== WORK INSTRUCTION ==
Give again, word for word, every line in the entries below from the line with "the full description of the item" up to and including the line with "### Next Steps", and no other line.
SOURCE RECORDS Start Marker
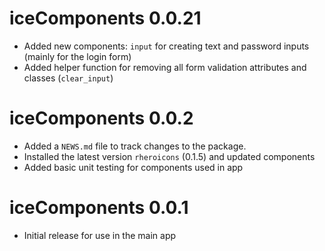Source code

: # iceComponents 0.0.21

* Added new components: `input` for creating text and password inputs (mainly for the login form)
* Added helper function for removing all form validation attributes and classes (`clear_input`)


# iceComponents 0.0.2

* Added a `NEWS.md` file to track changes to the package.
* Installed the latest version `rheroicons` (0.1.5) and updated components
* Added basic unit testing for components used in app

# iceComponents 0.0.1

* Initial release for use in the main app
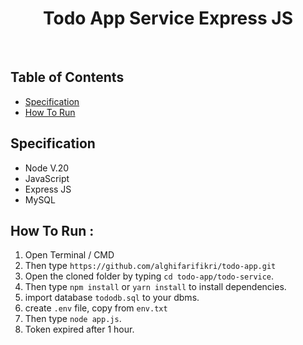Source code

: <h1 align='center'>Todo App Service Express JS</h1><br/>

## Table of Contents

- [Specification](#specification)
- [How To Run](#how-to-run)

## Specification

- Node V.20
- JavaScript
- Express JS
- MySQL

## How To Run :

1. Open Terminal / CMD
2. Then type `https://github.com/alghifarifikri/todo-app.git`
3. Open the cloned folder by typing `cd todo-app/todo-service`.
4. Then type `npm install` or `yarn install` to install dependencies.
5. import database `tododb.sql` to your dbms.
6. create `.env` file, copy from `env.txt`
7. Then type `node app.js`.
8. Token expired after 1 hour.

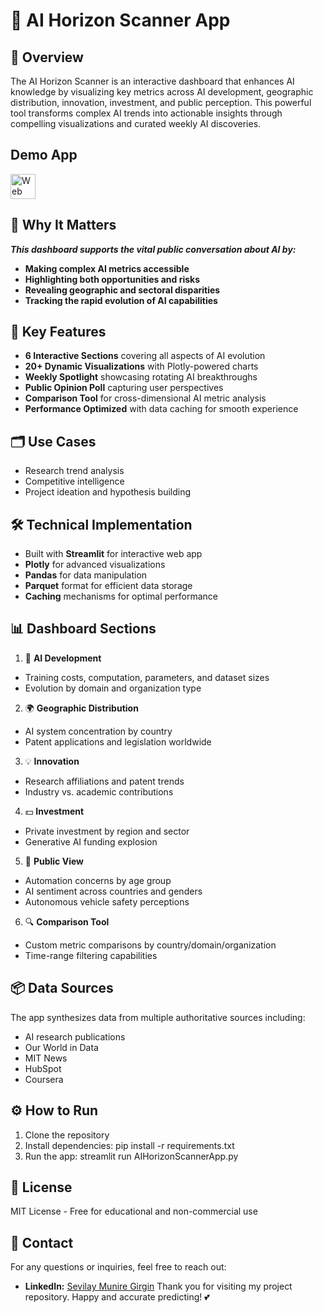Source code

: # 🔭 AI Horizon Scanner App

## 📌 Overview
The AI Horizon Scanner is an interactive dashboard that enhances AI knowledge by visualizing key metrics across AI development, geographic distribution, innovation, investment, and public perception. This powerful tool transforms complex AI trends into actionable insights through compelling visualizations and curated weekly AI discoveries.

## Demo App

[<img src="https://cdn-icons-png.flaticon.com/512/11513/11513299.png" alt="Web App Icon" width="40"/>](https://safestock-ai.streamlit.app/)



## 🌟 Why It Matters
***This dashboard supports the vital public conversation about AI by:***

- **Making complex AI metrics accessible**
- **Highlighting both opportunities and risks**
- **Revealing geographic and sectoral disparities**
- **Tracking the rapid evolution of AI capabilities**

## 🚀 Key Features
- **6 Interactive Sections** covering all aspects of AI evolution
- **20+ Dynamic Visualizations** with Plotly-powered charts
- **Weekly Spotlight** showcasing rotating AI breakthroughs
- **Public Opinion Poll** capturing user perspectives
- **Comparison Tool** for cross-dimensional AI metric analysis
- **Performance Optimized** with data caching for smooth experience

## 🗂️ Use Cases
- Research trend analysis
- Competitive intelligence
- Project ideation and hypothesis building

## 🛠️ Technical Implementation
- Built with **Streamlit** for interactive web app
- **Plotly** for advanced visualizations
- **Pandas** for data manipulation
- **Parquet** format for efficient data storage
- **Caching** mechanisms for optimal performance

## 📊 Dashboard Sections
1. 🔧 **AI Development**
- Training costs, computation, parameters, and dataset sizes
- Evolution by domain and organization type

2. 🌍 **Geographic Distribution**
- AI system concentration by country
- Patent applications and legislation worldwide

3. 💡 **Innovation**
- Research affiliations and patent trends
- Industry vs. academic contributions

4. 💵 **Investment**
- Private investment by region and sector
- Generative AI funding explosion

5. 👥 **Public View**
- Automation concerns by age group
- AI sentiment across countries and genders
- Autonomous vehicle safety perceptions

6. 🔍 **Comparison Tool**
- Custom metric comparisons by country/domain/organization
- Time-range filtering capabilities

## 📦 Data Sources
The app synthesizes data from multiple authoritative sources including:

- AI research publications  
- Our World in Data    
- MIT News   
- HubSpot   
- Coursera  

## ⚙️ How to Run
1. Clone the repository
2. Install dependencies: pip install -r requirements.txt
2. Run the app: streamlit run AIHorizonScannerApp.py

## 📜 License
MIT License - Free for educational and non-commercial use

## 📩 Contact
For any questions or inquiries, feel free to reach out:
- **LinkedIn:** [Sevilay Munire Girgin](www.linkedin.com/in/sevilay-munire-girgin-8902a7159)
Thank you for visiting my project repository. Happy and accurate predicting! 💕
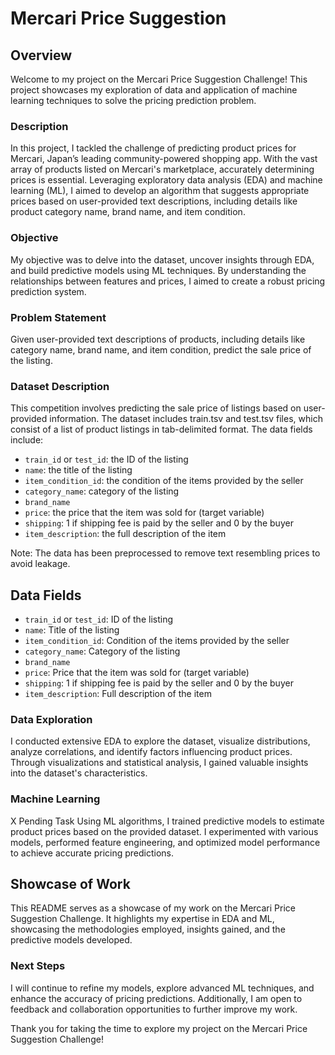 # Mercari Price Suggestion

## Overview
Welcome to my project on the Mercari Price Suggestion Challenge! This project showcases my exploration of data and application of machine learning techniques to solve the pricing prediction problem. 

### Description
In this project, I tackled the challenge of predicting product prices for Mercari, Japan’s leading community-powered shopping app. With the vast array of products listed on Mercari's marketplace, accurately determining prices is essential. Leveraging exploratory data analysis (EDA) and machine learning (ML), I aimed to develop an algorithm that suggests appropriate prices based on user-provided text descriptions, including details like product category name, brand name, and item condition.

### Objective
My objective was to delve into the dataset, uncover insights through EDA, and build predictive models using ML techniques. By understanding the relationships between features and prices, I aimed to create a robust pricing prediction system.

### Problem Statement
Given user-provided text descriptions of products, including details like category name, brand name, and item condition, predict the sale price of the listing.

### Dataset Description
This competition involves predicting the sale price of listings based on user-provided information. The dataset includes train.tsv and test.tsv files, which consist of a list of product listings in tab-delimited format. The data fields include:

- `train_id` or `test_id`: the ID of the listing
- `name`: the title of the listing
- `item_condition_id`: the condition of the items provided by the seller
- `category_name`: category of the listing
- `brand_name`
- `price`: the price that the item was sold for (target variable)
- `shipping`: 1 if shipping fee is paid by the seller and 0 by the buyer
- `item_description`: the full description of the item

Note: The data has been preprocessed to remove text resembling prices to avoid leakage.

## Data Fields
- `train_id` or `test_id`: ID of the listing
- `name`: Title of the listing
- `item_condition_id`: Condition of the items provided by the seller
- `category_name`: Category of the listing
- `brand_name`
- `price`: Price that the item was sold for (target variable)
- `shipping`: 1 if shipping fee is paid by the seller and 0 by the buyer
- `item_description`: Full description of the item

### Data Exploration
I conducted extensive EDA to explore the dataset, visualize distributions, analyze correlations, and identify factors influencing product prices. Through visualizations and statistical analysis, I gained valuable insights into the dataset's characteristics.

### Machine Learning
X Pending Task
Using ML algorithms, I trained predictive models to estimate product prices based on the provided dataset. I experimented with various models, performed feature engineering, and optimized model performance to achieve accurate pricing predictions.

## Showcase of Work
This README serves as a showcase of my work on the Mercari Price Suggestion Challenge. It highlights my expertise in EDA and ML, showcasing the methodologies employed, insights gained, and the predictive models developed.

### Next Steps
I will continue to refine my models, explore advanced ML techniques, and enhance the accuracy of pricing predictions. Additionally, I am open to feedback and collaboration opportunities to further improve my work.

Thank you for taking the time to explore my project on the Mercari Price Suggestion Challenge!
SOURCE RECORDS End Marker
SOURCE RECORDS Start Marker
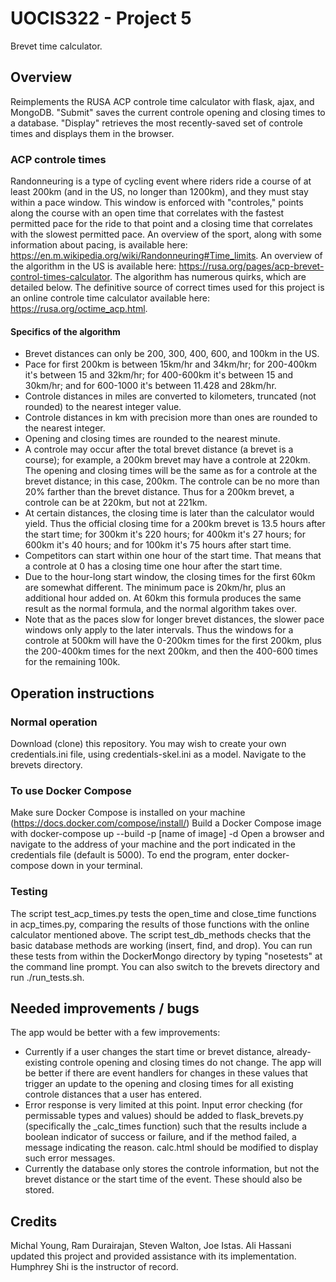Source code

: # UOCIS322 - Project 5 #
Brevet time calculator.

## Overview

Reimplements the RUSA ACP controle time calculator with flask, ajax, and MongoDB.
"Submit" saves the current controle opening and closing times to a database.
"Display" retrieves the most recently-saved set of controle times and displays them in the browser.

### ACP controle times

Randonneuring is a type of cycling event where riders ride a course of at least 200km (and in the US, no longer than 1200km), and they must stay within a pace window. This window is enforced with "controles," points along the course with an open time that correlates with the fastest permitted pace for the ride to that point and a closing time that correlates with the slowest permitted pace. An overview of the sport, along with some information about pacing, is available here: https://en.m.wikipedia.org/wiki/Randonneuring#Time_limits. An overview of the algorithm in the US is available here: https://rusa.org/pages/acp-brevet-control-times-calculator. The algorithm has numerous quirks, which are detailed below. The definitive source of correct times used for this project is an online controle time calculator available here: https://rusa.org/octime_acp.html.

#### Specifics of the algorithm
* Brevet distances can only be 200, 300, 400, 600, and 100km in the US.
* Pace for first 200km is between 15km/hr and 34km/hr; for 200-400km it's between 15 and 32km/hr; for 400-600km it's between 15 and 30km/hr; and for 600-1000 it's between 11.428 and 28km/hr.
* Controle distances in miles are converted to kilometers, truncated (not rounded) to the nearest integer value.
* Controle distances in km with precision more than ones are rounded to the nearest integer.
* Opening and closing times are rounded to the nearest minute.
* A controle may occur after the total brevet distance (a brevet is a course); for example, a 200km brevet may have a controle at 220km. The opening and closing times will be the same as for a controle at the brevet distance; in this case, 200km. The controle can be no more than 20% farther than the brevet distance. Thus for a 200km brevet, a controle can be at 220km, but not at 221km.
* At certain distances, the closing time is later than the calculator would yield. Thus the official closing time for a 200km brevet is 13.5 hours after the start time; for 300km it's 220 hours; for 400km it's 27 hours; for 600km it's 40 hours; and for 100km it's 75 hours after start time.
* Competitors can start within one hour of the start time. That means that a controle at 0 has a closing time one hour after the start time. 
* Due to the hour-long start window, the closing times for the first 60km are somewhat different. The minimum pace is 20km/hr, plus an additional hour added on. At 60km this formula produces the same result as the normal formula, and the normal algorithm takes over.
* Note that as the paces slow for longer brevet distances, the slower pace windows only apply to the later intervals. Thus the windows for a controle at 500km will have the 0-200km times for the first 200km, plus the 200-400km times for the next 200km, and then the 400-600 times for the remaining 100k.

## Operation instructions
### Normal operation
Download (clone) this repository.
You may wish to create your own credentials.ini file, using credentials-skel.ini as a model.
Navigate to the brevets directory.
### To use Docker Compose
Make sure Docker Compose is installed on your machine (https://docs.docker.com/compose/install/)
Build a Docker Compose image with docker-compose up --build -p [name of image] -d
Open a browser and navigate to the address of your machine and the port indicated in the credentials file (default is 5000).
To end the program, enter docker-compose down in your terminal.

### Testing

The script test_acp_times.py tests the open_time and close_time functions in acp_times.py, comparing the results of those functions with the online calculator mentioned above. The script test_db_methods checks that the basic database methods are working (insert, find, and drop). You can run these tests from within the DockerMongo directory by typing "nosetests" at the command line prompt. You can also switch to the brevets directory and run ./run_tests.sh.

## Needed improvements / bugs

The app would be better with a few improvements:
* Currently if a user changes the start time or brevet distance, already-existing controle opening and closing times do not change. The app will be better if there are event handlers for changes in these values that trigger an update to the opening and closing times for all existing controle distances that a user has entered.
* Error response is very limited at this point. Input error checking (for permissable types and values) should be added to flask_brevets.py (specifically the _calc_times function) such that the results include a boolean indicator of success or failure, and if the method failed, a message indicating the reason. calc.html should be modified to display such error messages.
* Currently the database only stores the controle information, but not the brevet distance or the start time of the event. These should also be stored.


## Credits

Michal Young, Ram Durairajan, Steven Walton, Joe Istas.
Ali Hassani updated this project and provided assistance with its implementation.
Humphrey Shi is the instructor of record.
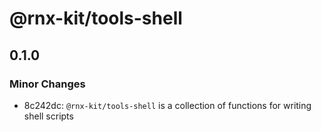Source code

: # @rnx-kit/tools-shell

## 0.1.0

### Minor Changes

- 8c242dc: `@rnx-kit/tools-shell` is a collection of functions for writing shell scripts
SOURCE RECORDS End Marker
== ANSWER ==
- `item_description`: the full description of the item

Note: The data has been preprocessed to remove text resembling prices to avoid leakage.

## Data Fields
- `train_id` or `test_id`: ID of the listing
- `name`: Title of the listing
- `item_condition_id`: Condition of the items provided by the seller
- `category_name`: Category of the listing
- `brand_name`
- `price`: Price that the item was sold for (target variable)
- `shipping`: 1 if shipping fee is paid by the seller and 0 by the buyer
- `item_description`: Full description of the item

### Data Exploration
I conducted extensive EDA to explore the dataset, visualize distributions, analyze correlations, and identify factors influencing product prices. Through visualizations and statistical analysis, I gained valuable insights into the dataset's characteristics.

### Machine Learning
X Pending Task
Using ML algorithms, I trained predictive models to estimate product prices based on the provided dataset. I experimented with various models, performed feature engineering, and optimized model performance to achieve accurate pricing predictions.

## Showcase of Work
This README serves as a showcase of my work on the Mercari Price Suggestion Challenge. It highlights my expertise in EDA and ML, showcasing the methodologies employed, insights gained, and the predictive models developed.

### Next Steps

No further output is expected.